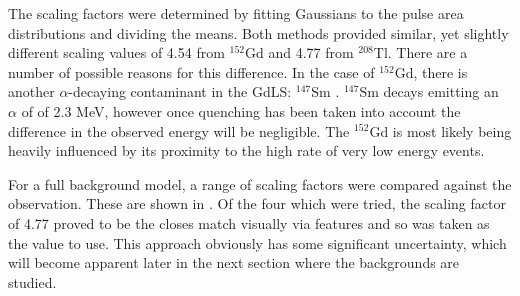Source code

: \par
The scaling factors were determined by fitting Gaussians to the pulse area distributions and dividing the means.
Both methods provided similar, yet slightly different scaling values of 4.54 from ${}^{152}$Gd and 4.77 from ${}^{208}$Tl.
There are a number of possible reasons for this difference.
In the case of ${}^{152}$Gd, there is another $\alpha$-decaying contaminant in the GdLS: ${}^{147}$Sm \cite{scotthaselschwardt_thesis_ref}.
${}^{147}$Sm decays emitting an $\alpha$ of of 2.3 MeV, however once quenching has been taken into account the difference in the observed energy will be negligible.
The ${}^{152}$Gd is most likely being heavily influenced by its proximity to the high rate of very low energy events.
\par
For a full background model, a range of scaling factors were compared against the observation.
These are shown in \cite{fig:od_sim_vs_data_scaling_options}.
Of the four which were tried, the scaling factor of 4.77 proved to be the closes match visually via features and so was taken as the value to use.
This approach obviously has some significant uncertainty, which will become apparent later in the next section where the backgrounds are studied.






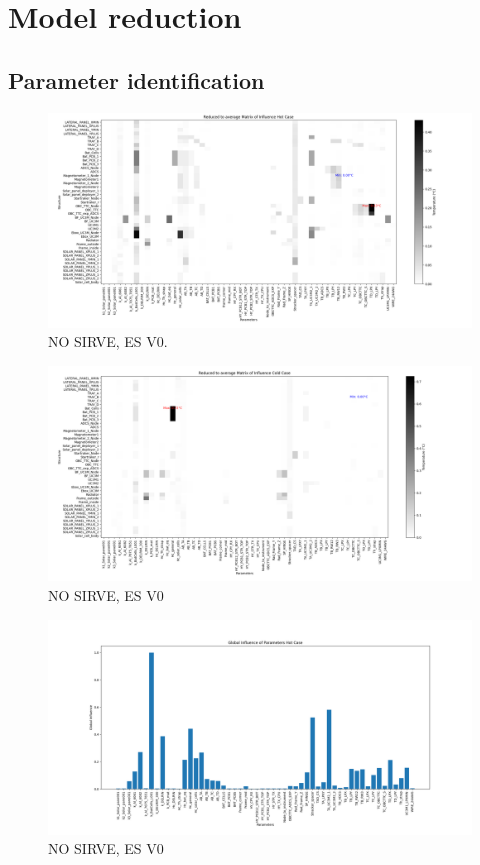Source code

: \section{Model reduction}
\subsection{Parameter identification}
\begin{figure}[H]
	\centering
	\includegraphics[width=\textwidth]{Figures/figs_malas/infmatHot_redAverage.png}
	\caption{NO SIRVE, ES V0.}
	\label{fig:fm1}
\end{figure}
\begin{figure}[H]
	\centering
	\includegraphics[width=\textwidth]{Figures/figs_malas/infmatCold_redAverage.png}
	\caption{NO SIRVE, ES V0}
	\label{fig:fm2}
\end{figure}
\begin{figure}[H]
	\centering
	\includegraphics[width=\textwidth]{Figures/figs_malas/infGlobalHot.png}
	\caption{NO SIRVE, ES V0}
	\label{fig:fm3}
\end{figure}
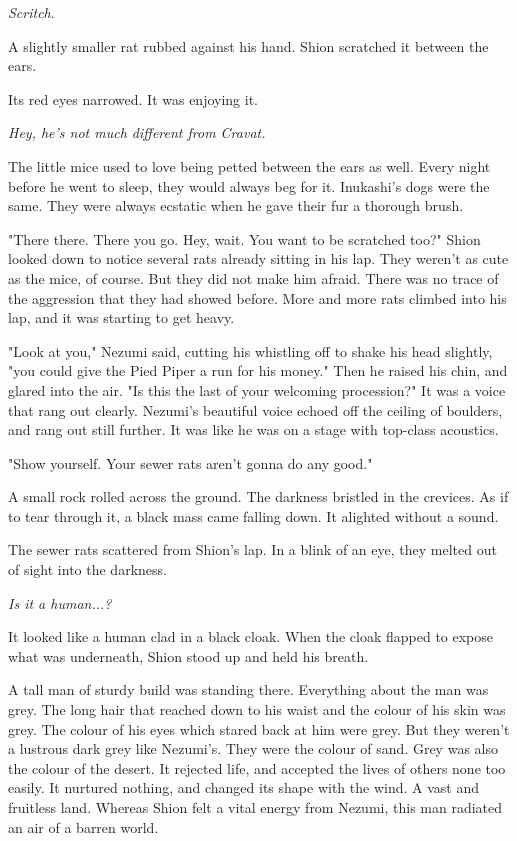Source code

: \emph{Scritch}.

A slightly smaller rat rubbed against his hand. Shion scratched it
between the ears.

Its red eyes narrowed. It was enjoying it.

\emph{Hey, he's not much different from Cravat.}

The little mice used to love being petted between the ears as well.
Every night before he went to sleep, they would always beg for it.
Inukashi's dogs were the same. They were always ecstatic when he gave
their fur a thorough brush.

"There there. There you go. Hey, wait. You want to be scratched too?"
Shion looked down to notice several rats already sitting in his lap.
They weren't as cute as the mice, of course. But they did not make him
afraid. There was no trace of the aggression that they had showed
before. More and more rats climbed into his lap, and it was starting to
get heavy.

"Look at you," Nezumi said, cutting his whistling off to shake his head
slightly, "you could give the Pied Piper a run for his money." Then he
raised his chin, and glared into the air. "Is this the last of your
welcoming procession?" It was a voice that rang out clearly. Nezumi's
beautiful voice echoed off the ceiling of boulders, and rang out still
further. It was like he was on a stage with top-class acoustics.

"Show yourself. Your sewer rats aren't gonna do any good."

A small rock rolled across the ground. The darkness bristled in the
crevices. As if to tear through it, a black mass came falling down. It
alighted without a sound.

The sewer rats scattered from Shion's lap. In a blink of an eye, they
melted out of sight into the darkness.

\emph{Is it a human...?}

It looked like a human clad in a black cloak. When the cloak flapped to
expose what was underneath, Shion stood up and held his breath.

A tall man of sturdy build was standing there. Everything about the man
was grey. The long hair that reached down to his waist and the colour of
his skin was grey. The colour of his eyes which stared back at him were
grey. But they weren't a lustrous dark grey like Nezumi's. They were the
colour of sand. Grey was also the colour of the desert. It rejected
life, and accepted the lives of others none too easily. It nurtured
nothing, and changed its shape with the wind. A vast and fruitless land.
Whereas Shion felt a vital energy from Nezumi, this man radiated an air
of a barren world.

——————

Note down each line above where the word "alpha" occurs.

In the case of ${}^{152}$Gd, there is another $\alpha$-decaying contaminant in the GdLS: ${}^{147}$Sm \cite{scotthaselschwardt_thesis_ref}.
${}^{147}$Sm decays emitting an $\alpha$ of of 2.3 MeV, however once quenching has been taken into account the difference in the observed energy will be negligible.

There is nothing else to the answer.